On Nature

When you look around you, not so much in the human world as in nature, in the heavens, you see an extraordinary sense of order, balance, and harmony. Every tree and flower has its own order, its own beauty; every hilltop and every valley has a sense of its own rhythm and stability. Though man tries to control the rivers and pollutes their waters, they have their own flow, their own far-reaching movement. Apart from man, in the seas, in the air and the vast expanse of the heavens there is an extraordinary sense of purity and orderly existence. Though the fox kills the chicken, and the bigger animals live on the little animals, what appears to be cruelty is a design of order in this universe, except for man. When man doesn’t interfere, there is great beauty of balance and harmony.

The Whole Movement of Life is
Learning: Letters to the Schools, Ch. 70


When we lose contact with nature, we lose contact with each other. When you lose contact with the birds, the shy and timid quail, then you lose contact with your child and the person across the street. When you kill an animal to eat, you are also cultivating insensitivity which will kill that man across the border. When you lose contact with the enormous movement of life, you lose all relationship. Then you—the ego with all its fanciful urges, demands, and pursuits—become all-important, and the gulf between you and the world widens in endless conflicts.

The Whole Movement of Life is
Learning: Letters to the Schools, Ch. 67.

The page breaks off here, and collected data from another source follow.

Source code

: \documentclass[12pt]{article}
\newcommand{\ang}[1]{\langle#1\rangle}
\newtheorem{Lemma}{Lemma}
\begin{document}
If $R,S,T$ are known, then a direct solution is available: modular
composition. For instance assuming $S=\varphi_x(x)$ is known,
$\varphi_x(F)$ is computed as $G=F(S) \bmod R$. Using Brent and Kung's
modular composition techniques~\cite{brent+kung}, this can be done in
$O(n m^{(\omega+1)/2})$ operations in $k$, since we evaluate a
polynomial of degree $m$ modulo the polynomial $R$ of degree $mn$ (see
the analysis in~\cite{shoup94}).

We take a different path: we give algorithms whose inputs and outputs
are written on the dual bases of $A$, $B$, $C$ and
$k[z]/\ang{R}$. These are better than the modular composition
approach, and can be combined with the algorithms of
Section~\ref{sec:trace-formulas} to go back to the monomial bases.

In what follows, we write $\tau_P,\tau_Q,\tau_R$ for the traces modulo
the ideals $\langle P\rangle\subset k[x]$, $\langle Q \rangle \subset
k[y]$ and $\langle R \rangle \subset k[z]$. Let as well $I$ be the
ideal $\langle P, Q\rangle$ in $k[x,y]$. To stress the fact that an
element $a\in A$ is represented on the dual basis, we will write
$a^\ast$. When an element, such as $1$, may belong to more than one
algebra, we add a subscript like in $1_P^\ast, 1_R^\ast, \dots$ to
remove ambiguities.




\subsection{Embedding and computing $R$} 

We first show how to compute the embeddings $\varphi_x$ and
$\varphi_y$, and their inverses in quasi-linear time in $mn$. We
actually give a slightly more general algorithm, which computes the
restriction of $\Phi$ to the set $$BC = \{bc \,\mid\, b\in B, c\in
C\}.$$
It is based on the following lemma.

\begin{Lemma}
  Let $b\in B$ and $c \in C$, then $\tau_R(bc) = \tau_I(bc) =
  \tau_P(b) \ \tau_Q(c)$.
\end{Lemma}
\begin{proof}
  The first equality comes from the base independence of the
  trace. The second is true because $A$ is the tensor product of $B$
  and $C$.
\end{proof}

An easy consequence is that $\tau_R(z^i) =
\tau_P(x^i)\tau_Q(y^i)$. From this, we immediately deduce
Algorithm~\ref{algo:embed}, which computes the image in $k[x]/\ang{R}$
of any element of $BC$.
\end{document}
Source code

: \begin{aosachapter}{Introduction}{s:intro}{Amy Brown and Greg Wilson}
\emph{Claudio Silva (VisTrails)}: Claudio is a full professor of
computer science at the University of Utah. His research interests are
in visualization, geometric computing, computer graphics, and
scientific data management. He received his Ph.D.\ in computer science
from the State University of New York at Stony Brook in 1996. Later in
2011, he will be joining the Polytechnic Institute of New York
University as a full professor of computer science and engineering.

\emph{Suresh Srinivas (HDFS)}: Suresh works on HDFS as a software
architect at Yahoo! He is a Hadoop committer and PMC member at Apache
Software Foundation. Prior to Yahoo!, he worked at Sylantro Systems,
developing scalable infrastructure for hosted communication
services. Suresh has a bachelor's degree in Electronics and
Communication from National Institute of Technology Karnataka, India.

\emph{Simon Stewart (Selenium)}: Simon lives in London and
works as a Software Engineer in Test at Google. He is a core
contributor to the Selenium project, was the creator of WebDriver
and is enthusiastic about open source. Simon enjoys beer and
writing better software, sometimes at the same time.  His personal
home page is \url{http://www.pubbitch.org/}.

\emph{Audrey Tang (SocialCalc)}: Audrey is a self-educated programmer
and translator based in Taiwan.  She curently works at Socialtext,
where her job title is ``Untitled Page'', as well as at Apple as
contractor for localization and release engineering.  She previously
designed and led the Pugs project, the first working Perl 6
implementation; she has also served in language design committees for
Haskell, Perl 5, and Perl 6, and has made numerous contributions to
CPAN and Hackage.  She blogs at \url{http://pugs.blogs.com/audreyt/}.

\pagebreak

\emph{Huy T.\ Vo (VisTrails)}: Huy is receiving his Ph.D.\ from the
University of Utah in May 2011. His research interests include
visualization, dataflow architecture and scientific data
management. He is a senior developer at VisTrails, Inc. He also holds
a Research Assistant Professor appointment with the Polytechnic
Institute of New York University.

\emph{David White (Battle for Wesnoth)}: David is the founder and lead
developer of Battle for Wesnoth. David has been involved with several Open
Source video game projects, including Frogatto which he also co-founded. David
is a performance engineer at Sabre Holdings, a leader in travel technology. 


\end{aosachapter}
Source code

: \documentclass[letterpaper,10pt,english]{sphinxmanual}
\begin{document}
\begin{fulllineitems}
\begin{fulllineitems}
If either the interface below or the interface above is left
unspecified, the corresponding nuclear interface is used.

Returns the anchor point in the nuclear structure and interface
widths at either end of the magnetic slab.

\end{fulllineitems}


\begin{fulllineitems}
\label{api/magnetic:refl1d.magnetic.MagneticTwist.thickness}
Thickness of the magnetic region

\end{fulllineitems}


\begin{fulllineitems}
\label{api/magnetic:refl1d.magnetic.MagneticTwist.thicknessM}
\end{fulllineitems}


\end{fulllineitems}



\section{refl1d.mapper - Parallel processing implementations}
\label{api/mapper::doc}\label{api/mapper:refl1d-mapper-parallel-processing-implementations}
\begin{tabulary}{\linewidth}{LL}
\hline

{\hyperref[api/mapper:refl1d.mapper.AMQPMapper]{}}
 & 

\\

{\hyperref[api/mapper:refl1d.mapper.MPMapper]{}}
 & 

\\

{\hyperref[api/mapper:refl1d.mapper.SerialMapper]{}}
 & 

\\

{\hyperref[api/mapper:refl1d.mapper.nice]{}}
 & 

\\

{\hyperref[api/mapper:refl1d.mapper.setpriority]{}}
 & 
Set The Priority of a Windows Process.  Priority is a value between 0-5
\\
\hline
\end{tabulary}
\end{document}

It is odd that we have so little relationship with nature. We never seem to have a feeling for all the living things on the earth. If we could establish a deep, abiding relationship with nature, we would never kill an animal for our appetite; we would never harm, vivisect a monkey, a dog, a guinea pig for our benefit. We would find other ways to heal our wounds, heal our bodies. But the healing of the mind is something totally different. That healing gradually takes place if you are with nature.